Asymptotic Calibration Check for RESI Variance Estimates
Source:R/simulations.R
simCalibrationSim.RdRuns a plasmode simulation to verify that the asymptotic normal CI machinery is correctly calibrated for all four model settings (lm/glm x parametric/robust). For each (setting, sample size) cell the function checks:
Bias(theta): \(\hat\theta \to \theta_{\rm true}\) – raw coefficients (and \(\phi = \hat\sigma^2\) for
lm) converge to the full-dataset values.vcov check A (estimator consistency): \(n \cdot \bar V_{\rm analytic} / (n_{\rm full} \cdot V_{\rm true}) \to 1\).
vcov check B (calibration): \(n \cdot \widehat{\rm Var}(\hat\beta) / (n_{\rm full} \cdot V_{\rm true}) \to 1\).
Bias(R): RESI point estimates converge to the full-dataset values.

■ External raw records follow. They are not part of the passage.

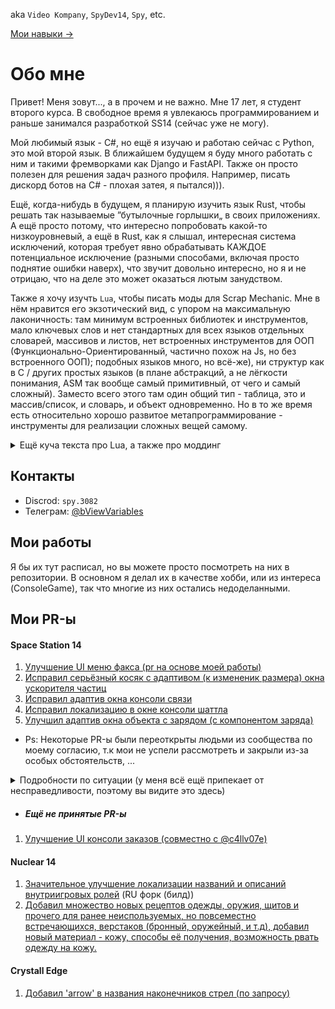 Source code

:aka `Video Kompany`, `SpyDev14`, `Spy`, etc.

[Мои навыки ->](https://github.com/SpyDev14/SpyDev14/blob/main/my_skills.md)

# Обо мне
Привет! Меня зовут..., а в прочем и не важно. Мне 17 лет, я студент второго курса. В свободное время я увлекаюсь программированием и раньше занимался разработкой SS14 (сейчас уже не могу).

Мой любимый язык - C#, но ещё я изучаю и работаю сейчас с Python, это мой второй язык. В ближайшем будущем я буду много работать с ним и такими фремворками как Django и FastAPI. Также он просто полезен для решения задач разного профиля. Например, писать дискорд ботов на C# - плохая затея, я пытался))).

Ещё, когда-нибудь в будущем, я планирую изучить язык Rust, чтобы решать так называемые ”бутылочные горлышки„ в своих приложениях. А ещё просто потому, что интересно попробовать какой-то низкоуровневый, а ещё в Rust, как я слышал, интересная система исключений, которая требует явно обрабатывать КАЖДОЕ потенциальное исключение (разными способами, включая просто поднятие ошибки наверх), что звучит довольно интересно, но я и не отрицаю, что на деле это может оказаться лютым занудством.

Также я хочу изучть `Lua`, чтобы писать моды для Scrap Mechanic. Мне в нём нравится его экзотический вид, с упором на максимальную лаконичность: там минимум встроенных библиотек и инструментов, мало ключевых слов и нет стандартных для всех языков отдельных словарей, массивов и листов, нет встроенных инструментов для ООП (Функционально-Ориентированный, частично похож на Js, но без встроенного ООП); подобных языков много, но всё-же), ни структур как в C / других простых языков (в плане абстракций, а не лёгкости понимания, ASM так вообще самый примитивный, от чего и самый сложный). Заместо всего этого там один общий тип - таблица, это и массив/список, и словарь, и объект одновременно. Но в то же время есть относительно хорошо развитое метапрограммирование - инструменты для реализации сложных вещей самому.
<details>
  <summary>Ещё куча текста про Lua, а также про моддинг</summary>
Мне нравится как выглядит ООП в Lua, можно увидеть всю поднагтную работы классов и объектов, так как там всё строится на метатаблицах и функциях, то есть вы создаёте функции для создания таблиц определённого вида и после вы работаете с этими таблицами как с объектами, а наследование, инкапсуляцию и полиморфизм вы реализуете с помощью метатаблиц, которые определяют специфичное поведение (например, попытка обращения к несуществующему атрибуту таблицы, при реализации ООП вы бы сказали "попробуй поискать в родительской таблице"). Он лёгкий, так что проблем быть не должно. Кстати, это динамически типизированный, интерпретируемый язык.

Ой, чуть не забыл, ещё это встраиваемый язык! Совсем забыл сказать, почему же он такой примитивный и легковесный. Интерпретатор Lua весит всего 200кб! Это в 10 раз меньше, чем обычная png картинка (2мб)! Он в принципе очень часто используется как язык для написания игровых скриптов, и как язык для модов. Он используется в Project Zomboid, Scrap Mechanic, GMod и во многих других играх. Разработчики сами предоставляют API для написания модов (функции для взаимодействия с игрой).

Моддинг - это вообще отдельная тема, есть 2 вида: официально реализованный (обычно через Lua), то есть сами разработчики дали инструментарий и API для работы с игрой, либо от сообщества, основанный на DLL-инъекциях (встраивание скомпилированного кода в скомпилированные исходники самой игры). Такие моды пишут на компилируемых языках (например, Java, C++, C#). Всем известный Forge - это специальный инжектор кода, который нужен для создания сборок (множественной инъекции без конфликтов), из коробки предоставляющий удобный API. Хотя, такие крупные лаунчеры обычно делаются с поддержкой от самих разработчиков (Нотч шёл на встречу сообществу и помогал мододелам), это обычно делает такие лаунчеры стабильными и с гибким API.
  
</details>


## Контакты
- Discrod: `spy.3082`
- Телеграм: [@bViewVariables](https://web.telegram.org/k/#@bViewVariables)

## Мои работы
Я бы их тут расписал, но вы можете просто посмотреть на них в репозитории. В основном я делал их в качестве хобби, или из интереса (ConsoleGame), так что многие из них остались недоделанными.

## Мои PR-ы
#### Space Station 14
1. [Улучшение UI меню факса (pr на основе моей работы)](https://github.com/space-wizards/space-station-14/pull/33825)
2. [Исправил серьёзный косяк с адаптивом (к измененик размера) окна ускорителя частиц](https://github.com/space-wizards/space-station-14/pull/34037)
3. [Исправил адаптив окна консоли связи](https://github.com/space-wizards/space-station-14/pull/33655)
4. [Исправил локализацию в окне консоли шаттла](https://github.com/space-wizards/space-station-14/pull/33651)
5. [Улучшил адаптив окна объекта с зарядом (с компонентом заряда)](https://github.com/space-wizards/space-station-14/pull/34037)
- Ps: Некоторые PR-ы были переоткрыты людьми из сообщества по моему согласию, т.к мои не успели рассмотреть и закрыли из-за особых обстоятельств, ...
<details>
  <summary>Подробности по ситуации (у меня всё ещё припекает от несправедливости, поэтому вы видите это здесь)</summary>

...в которых я не виноват (точнее, я повёл себя некультурно, и [главный разработчик](https://github.com/PJB3005) с повышенным ЧСВ, вопреки решению остальных разработчиков касательно той небольшой ситуации, решил меня забанить на гитхаб, остальные вежливо сказали мне что у них так не принято и я согласился). Вся ситуация - [буквально вот это моё сообщение](https://github.com/space-wizards/space-station-14/pull/32548#issuecomment-2509197598). Потом 2 месяца игнорировали мою попытку обжаловать (вот поэтому "оффов" так не любят в нашем сообществе и поэтому у этой игры так много независимых подсообществ разработчиков).

<img width="914" height="123" alt="2025-08-29_10-15-55" src="https://github.com/user-attachments/assets/d02726a8-0ba6-484a-b08e-5056217d18cb" /><br>
ссылка<br>
<img width="922" height="830" alt="2025-08-29_10-16-28" src="https://github.com/user-attachments/assets/ee2ac631-dd5b-4b9b-a091-d416b83a1de0" />

ну т.е да, так работать в OS не принято, но банить ЗА ТАКОЕ - это п*****, при чём это за то же самое сообщение меня забанил PJB, по которому мне писал @c4llv07e, спустя 5 дней (видимо, когда вернулся в обсуждение и увидел моё сообщение) (и, кстати, не я один его считаю ЧСВ засранцем, разработка SS14 в принципе страдает из-за всей этой атмосферы, и бонусом EN разработчикам насрать на RU сообщество как таковое, сейчас большие проблемы с тем, чтобы играть в SS-ку из России т.к роскомпозор блокирует сервис, используемый в инфраструктуре хаба, из-за чего у многих при попытке куда-то зайти висит бесконечная плашка "получение манифеста")

<img width="823" height="139" alt="image" src="https://github.com/user-attachments/assets/16f6bcb9-790f-4c1c-b414-9369b1d9b531" />

<hr>
</details>

- ##### Ещё не принятые PR-ы
1. [Улучшение UI консоли заказов (совместно с @c4llv07e)](https://github.com/space-wizards/space-station-14/pull/34052)

#### Nuclear 14
1. [Значительное улучшение локализации названий и описаний внутриигровых ролей](https://github.com/Corvax-Frontier/nuclear-14/commit/60e1aeefb13d6b989c60e4286828405e399c5388) (RU форк (билд))
2. [Добавил множество новых рецептов одежды, оружия, щитов и прочего для ранее неиспользуемых, но повсеместно встречающихся, верстаков (бронный, оружейный, и т.д), добавил новый материал - кожу, способы её получения, возможность рвать одежду на кожу.](https://github.com/Vault-Overseers/nuclear-14/pull/520)

#### Crystall Edge
1. [Добавил 'arrow' в названия наконечников стрел (по запросу)](https://github.com/crystallpunk-14/crystall-punk-14/pull/964)


<!---
SpyDev14/SpyDev14 is a ✨ special ✨ repository because its `README.md` (this file) appears on your GitHub profile.
You can click the Preview link to take a look at your changes.
--->
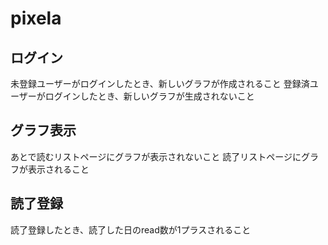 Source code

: # pixela
## ログイン
未登録ユーザーがログインしたとき、新しいグラフが作成されること
登録済ユーザーがログインしたとき、新しいグラフが生成されないこと

## グラフ表示
あとで読むリストページにグラフが表示されないこと
読了リストページにグラフが表示されること

## 読了登録
読了登録したとき、読了した日のread数が1プラスされること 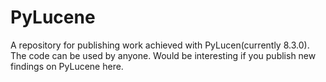 # PyLucene
A repository for publishing work achieved with PyLucen(currently 8.3.0). The code can be used by anyone. Would be interesting if you publish new findings on PyLucene here.
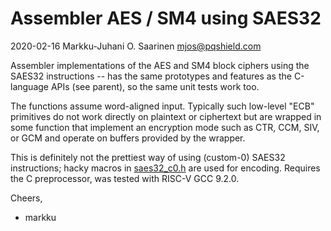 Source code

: # Assembler AES / SM4 using SAES32

2020-02-16  Markku-Juhani O. Saarinen <mjos@pqshield.com>

Assembler implementations of the AES and SM4 block ciphers using the
SAES32 instructions -- has the same prototypes  and features as the
C-language APIs (see parent), so the same unit tests work too.

The functions assume word-aligned input. Typically such low-level "ECB" 
primitives do not work directly on plaintext or ciphertext but are
wrapped in some function that implement an encryption mode such as
CTR, CCM, SIV, or GCM and operate on buffers provided by the wrapper.

This is definitely not the prettiest way of using (custom-0) SAES32
instructions; hacky macros in [saes32_c0.h](saes32_c0.h) are used for
encoding. Requires the C preprocessor, was tested with RISC-V GCC 9.2.0.

Cheers,
- markku

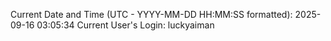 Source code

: Current Date and Time (UTC - YYYY-MM-DD HH:MM:SS formatted): 2025-09-16 03:05:34
Current User's Login: luckyaiman
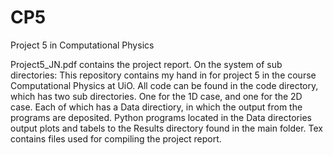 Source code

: # CP5
Project 5 in Computational Physics

Project5_JN.pdf contains the project report.
On the system of sub directories:
This repository contains my hand in for project 5 in the course Computational Physics at UiO. All code can be found in the code directory, 
which has two sub directories. One for the 1D case, and one for the 2D case. Each of which has a Data directiory, in which 
the output from the programs are deposited. Python programs located in the Data directories output plots and tabels
to the Results directory found in the main folder. Tex contains files used for compiling the project report.
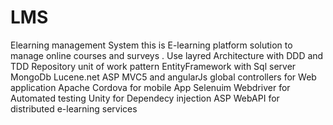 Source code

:# LMS
Elearning management System 
this is E-learning platform solution to manage online courses and surveys . 
Use layred Architecture with DDD and TDD 
Repository unit of work pattern 
EntityFramework with Sql server
MongoDb 
Lucene.net 
ASP MVC5 and angularJs global controllers for Web application
Apache Cordova for mobile App 
Selenuim Webdriver for Automated testing 
Unity for Dependecy injection 
ASP WebAPI for distributed e-learning  services 
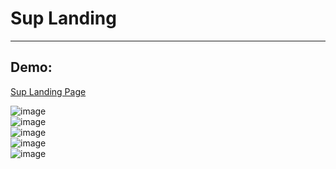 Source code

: <h1>Sup Landing</h1>
<hr>
<h2>Demo:</h2>
<a href="https://hhlwt.github.io/SupLanding/">Sup Landing Page</a>
<br>

![image](https://user-images.githubusercontent.com/103096812/228326402-8df5a1f9-476f-4587-a3e5-ea10a04d7a9e.png)<br>
![image](https://user-images.githubusercontent.com/103096812/228326459-c8c1fa44-ba83-4b92-845f-9b8f6d1875cc.png)<br>
![image](https://user-images.githubusercontent.com/103096812/228326669-ad81ad04-6345-46fd-a145-a32d3dd9a008.png)<br>
![image](https://user-images.githubusercontent.com/103096812/228326742-4c576664-3f48-4098-9cba-e495ab7214cd.png)<br>
![image](https://user-images.githubusercontent.com/103096812/228326797-f75d5616-196a-4ef6-8854-f82a4e4ec66e.png)<br>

sigma2S check A (estimator consistency): \(\bar{\hat\sigma}^2_S / \sigma^2_{S,\rm true} \to 1\).
sigma2S check B (CI calibration): \(n \cdot \widehat{\rm Var}(\hat R) / \sigma^2_{S,\rm true} \to 1\).
True values are taken from the full insurance dataset using the
same definitions as insurancePlasmodeSim. \(\sigma^2_S\) is
extracted from the asymptotic-normal CI half-width:
\(\hat\sigma^2_S = n \cdot ({\rm hw}/z_{\alpha/2})^2\).
Usage
simCalibrationSim(
nsim = 500L,
n.vec = c(100L, 200L, 500L, 1000L, 2000L, 5000L),
alpha = 0.05,
output.dir = "resiCalibrationSim",
fixed.knots = FALSE,
mc.cores.reps = 1L
)Arguments
- nsim
Integer, replicates per (setting, \(n\)) cell. Default 500.
- n.vec
Integer vector of sample sizes. Default
c(100, 200, 500, 1000, 2000, 5000).- alpha
Numeric, nominal CI level. Default 0.05.
- output.dir
Character, directory for raw per-cell RDS files. Default
"resiCalibrationSim".- fixed.knots
Logical. Fix spline knots at full-dataset quantiles. Default
FALSE.- mc.cores.reps
Integer, cores for within-cell parallelism. Default 1.